Sjeng Schalken heeft bedankt voor het Nederlandse tennis team dat in juli in Bratislava de Daviscup-kwartfinale speelt tegen Slowakije. Aan coach Tjerk Bogstra liet de nationale toptennisser weten dat hij verwacht niet fit genoeg te kunnen zijn om te spelen. Schalken kampt met een achillespeesblessure. Hij heeft de laatste tijd veel toernooien moeten afzeggen.

Sjeng Schalken belichaamt voor mij één ding. Elke keer als ik hem zie spelen, besef ik weer dat Nederlanders geen winnaars zijn. Hij tennist sterk, degelijk, precies, en heeft een aardige klassering op de wereldranglijst veroverd. Maar Schalken is geen winnaar.

Dat bewees hij al vele malen, een van de opvallendste keren was een paar jaar terug op Wimbledon. Het Nederlandse volk hield plotseling van tennis en probeerde met positief denken en gericht bidden Schalken de eeuwige roem te bezorgen.

Hij kwam een heel eind, maar strandde in het zicht van de haven, zoals dat zo mooi heet.

Dat kon je van tevoren uittekenen. Martin Verkerk en Ramon Sluiter hebben dat ook: je ziet het aan hoe ze op de baan staan, aan hoe ze die paar seconden concentratie pakken, aan hoe ze uiteindelijk de bal opgooien voor de service en ten slotte daadwerkelijk serveren. Je ziet het: dit wordt het niet.

Op Schalkens website, de rubriek Laatste nieuws:

Schalken niet in actie in Parijs;

Schalken niet langs Davydenko;

Schalken naar tweede ronde St. Polten;

Schalken trekt zich terug voor Rome;

Schalken niet langs Pavel;

Schalken in twee sets langs Summerer;

Schalken verliest van Luczak in Monte Carlo.

Een aardige man, en ook al is hij een Limburger, Schalken is een echte Nederlander. Doordat hij mist wat je nodig hebt om te winnen: killer instinct, winnaarsmentaliteit. Zoals een echt goeie spits Torinstinkt heeft, dat hem steeds weer op het goede moment op de goede plaats doet belanden, zodat hij de zoveelste wereldgoal kan scoren.

Het Nederlands voetbalelftal heeft precies hetzelfde, of heeft precies hetzelfde niet. Dat instinct. Die meedogenloosheid. Dat gevoel dat jij, en niemand anders nu gaat winnen. Omdat je de beste bent.

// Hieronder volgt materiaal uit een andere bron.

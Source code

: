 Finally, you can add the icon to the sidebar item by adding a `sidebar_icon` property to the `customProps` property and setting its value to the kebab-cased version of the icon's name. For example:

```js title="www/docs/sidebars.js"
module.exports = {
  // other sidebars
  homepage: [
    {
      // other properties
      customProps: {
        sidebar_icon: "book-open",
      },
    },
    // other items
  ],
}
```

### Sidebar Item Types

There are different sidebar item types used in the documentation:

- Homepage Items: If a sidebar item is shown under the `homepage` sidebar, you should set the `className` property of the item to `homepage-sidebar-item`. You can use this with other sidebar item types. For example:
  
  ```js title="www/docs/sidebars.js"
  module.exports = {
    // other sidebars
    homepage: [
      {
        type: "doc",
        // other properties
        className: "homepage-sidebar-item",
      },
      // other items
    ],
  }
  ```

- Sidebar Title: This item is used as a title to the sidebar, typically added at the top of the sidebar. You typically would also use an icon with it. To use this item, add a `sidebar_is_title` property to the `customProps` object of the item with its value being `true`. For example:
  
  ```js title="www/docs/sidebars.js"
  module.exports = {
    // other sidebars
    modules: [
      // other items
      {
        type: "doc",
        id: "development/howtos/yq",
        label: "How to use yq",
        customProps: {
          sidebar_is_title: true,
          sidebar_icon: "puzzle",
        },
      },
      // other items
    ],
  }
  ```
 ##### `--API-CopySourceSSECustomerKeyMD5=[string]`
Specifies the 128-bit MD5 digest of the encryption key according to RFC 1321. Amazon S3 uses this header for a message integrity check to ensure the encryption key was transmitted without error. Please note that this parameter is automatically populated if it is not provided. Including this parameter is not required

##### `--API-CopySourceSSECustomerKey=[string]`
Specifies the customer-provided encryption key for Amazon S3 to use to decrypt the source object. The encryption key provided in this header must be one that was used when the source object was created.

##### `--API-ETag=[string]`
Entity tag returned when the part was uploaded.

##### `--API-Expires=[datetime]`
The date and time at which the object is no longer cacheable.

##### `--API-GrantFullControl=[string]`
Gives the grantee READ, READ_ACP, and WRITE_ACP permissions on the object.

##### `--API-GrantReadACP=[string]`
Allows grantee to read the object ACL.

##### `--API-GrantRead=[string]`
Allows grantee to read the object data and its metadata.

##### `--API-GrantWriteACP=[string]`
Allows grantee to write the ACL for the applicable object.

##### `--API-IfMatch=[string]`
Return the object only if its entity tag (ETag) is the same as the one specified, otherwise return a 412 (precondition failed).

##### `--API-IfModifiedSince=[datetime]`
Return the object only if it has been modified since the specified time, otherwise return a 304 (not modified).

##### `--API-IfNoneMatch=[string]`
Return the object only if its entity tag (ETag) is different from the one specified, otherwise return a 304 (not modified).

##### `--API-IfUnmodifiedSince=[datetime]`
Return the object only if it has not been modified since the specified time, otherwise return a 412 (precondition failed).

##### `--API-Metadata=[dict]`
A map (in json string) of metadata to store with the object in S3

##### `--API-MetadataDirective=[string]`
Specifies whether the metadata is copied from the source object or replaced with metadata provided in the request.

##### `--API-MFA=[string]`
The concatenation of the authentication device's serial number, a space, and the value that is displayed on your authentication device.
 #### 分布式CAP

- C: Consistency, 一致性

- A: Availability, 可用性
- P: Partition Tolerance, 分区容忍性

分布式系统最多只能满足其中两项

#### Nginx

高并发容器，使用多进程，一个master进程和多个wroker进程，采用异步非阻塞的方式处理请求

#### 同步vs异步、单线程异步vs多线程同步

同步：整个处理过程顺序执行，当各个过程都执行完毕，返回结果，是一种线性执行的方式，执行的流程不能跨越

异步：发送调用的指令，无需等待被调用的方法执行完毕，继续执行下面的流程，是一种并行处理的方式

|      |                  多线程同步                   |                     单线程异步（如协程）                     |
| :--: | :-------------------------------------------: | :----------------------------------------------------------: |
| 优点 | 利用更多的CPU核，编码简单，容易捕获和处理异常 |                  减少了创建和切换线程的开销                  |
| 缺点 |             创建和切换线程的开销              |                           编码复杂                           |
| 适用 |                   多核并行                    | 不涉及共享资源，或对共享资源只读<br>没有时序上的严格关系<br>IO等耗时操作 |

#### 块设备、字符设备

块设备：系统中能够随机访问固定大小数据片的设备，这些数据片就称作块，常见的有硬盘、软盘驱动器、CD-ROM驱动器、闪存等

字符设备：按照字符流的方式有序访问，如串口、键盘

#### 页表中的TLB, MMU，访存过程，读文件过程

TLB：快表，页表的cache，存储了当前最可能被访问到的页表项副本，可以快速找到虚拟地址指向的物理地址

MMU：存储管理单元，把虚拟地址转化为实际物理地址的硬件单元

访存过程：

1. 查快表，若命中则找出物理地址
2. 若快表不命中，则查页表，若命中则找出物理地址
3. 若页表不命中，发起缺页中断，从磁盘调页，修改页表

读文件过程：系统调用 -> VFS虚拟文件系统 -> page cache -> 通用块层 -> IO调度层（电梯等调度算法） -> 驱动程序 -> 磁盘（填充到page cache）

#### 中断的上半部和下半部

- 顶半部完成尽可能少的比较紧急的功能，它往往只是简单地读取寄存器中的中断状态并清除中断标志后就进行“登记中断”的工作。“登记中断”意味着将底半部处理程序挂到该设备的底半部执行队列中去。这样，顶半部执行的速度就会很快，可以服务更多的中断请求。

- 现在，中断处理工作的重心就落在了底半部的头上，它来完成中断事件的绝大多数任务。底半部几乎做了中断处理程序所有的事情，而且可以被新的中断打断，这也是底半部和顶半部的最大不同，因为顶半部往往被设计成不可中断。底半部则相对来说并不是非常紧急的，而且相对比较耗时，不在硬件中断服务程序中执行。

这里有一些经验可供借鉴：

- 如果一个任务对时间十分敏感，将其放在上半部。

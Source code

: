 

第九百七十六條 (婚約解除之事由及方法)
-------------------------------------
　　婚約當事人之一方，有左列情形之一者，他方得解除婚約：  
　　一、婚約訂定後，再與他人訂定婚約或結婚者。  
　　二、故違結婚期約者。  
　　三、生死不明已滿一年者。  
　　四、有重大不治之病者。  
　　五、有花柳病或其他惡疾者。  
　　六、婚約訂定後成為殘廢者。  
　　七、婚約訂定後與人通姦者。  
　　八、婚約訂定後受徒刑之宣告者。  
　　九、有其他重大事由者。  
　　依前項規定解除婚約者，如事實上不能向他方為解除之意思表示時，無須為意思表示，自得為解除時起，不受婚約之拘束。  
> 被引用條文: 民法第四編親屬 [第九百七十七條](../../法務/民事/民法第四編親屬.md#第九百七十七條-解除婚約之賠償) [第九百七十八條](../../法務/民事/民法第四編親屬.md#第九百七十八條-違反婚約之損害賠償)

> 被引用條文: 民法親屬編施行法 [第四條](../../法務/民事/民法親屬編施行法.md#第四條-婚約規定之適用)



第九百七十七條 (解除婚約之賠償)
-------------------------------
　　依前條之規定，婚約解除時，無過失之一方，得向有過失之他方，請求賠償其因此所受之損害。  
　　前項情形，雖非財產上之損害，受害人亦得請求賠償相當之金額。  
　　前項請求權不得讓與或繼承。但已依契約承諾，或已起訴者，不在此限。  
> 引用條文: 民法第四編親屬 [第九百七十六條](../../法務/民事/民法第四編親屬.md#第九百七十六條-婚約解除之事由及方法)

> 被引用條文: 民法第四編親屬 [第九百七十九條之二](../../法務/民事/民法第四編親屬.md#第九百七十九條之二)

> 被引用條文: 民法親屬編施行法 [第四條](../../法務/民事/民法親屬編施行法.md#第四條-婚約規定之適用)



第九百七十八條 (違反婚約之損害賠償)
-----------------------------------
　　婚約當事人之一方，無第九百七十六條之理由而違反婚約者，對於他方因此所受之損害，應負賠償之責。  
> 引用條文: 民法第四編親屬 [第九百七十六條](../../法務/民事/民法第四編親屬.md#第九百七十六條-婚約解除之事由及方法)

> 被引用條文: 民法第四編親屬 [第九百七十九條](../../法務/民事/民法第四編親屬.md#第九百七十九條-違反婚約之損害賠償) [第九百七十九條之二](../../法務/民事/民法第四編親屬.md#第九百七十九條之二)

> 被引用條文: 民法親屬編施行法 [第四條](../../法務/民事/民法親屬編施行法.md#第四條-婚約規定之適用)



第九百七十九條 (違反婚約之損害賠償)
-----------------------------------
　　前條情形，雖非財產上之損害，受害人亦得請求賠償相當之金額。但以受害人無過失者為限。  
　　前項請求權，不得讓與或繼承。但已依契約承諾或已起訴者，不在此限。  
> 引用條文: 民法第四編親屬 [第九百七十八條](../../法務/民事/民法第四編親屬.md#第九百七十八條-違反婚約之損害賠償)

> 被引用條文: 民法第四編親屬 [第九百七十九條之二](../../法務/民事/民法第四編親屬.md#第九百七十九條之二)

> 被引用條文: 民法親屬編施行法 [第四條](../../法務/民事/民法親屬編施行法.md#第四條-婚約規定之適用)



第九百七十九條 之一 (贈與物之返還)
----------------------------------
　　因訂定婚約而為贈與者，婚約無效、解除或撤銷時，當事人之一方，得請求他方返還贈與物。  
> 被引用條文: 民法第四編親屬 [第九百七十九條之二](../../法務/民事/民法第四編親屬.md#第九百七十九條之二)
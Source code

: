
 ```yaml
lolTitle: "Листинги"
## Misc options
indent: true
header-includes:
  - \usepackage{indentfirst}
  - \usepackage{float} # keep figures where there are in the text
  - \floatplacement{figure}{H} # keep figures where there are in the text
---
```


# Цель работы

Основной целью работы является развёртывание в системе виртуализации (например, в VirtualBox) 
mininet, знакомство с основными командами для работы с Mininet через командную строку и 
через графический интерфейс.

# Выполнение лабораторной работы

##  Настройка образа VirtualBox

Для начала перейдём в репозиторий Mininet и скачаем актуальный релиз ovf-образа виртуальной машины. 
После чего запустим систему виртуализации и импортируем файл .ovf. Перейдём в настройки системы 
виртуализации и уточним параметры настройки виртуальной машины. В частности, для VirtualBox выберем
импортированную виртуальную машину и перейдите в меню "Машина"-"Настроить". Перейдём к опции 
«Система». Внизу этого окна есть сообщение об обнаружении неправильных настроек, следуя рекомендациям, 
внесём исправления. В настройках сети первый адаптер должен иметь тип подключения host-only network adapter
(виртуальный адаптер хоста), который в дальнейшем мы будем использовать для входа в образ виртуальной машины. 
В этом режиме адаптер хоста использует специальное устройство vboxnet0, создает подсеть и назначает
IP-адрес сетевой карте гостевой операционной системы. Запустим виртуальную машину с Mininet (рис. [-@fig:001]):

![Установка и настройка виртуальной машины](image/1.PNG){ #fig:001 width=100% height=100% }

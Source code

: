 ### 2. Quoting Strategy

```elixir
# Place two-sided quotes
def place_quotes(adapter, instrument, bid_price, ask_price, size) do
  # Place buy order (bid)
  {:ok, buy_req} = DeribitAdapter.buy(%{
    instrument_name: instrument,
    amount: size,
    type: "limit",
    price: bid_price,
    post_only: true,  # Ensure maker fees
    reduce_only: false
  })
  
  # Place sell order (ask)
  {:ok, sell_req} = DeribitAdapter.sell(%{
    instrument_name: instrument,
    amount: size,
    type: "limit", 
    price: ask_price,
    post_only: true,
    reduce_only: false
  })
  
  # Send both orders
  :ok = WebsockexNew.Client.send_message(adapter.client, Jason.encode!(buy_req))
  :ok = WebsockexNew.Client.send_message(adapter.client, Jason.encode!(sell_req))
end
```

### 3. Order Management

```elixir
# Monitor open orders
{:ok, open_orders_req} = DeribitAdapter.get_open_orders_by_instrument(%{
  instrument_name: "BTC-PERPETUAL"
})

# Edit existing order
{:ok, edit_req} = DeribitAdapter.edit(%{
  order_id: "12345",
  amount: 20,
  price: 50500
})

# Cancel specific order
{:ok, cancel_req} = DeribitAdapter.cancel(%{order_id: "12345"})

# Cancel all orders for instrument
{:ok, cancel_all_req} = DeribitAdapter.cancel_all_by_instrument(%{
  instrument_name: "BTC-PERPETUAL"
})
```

Omdat het noodlot van de tegenstander is door jou verslagen te worden. Omdat het in de sterren staat geschreven.

Dat gevoel, die overtuiging, ontberen Nederlandse sporters. Daarom is het vaak ook zo frustrerend om naar ze te kijken. Je zit je voortdurend in te houden en probeert niet al te fanatiek te zijn, want het loopt waarschijnlijk toch niet goed af.

En ja hoor.

PSV in de laatste minuut uitgeschakeld voor de Champions League-finale. AZ in de laatste seconde uitgeschakeld voor de Uefa Cup-finale – je zag het aankomen. Die corner van Sporting in de 123ste minuut: toen ik met mijn ogen dicht naar de wedstrijd zat te kijken, en de commentator veel te luchtig die corner aankondigde, verstijfde ik in mijn stoel. En vervolgens zag ik voor me, nog steeds met mijn ogen dicht, hoe die corner zou verlopen.

En ja hoor.

De enige reden dat ik mijn ogen weer open deed, was om te controleren of die tranen werkelijk tranen waren.

Is het een genetische kwestie? Is het de erfenis van eeuwenlang «klein» zijn als land? Van voort durend spreken over «dat kleine landje» dat af en toe ergens «groot» in kan zijn? En dan van lieverlee die bescheidenheid als kwaliteit gaan zien, en altijd de positie van underdog voor jezelf reserveren? Bescheidenheid siert de mens, maar voor een sporter is het fataal.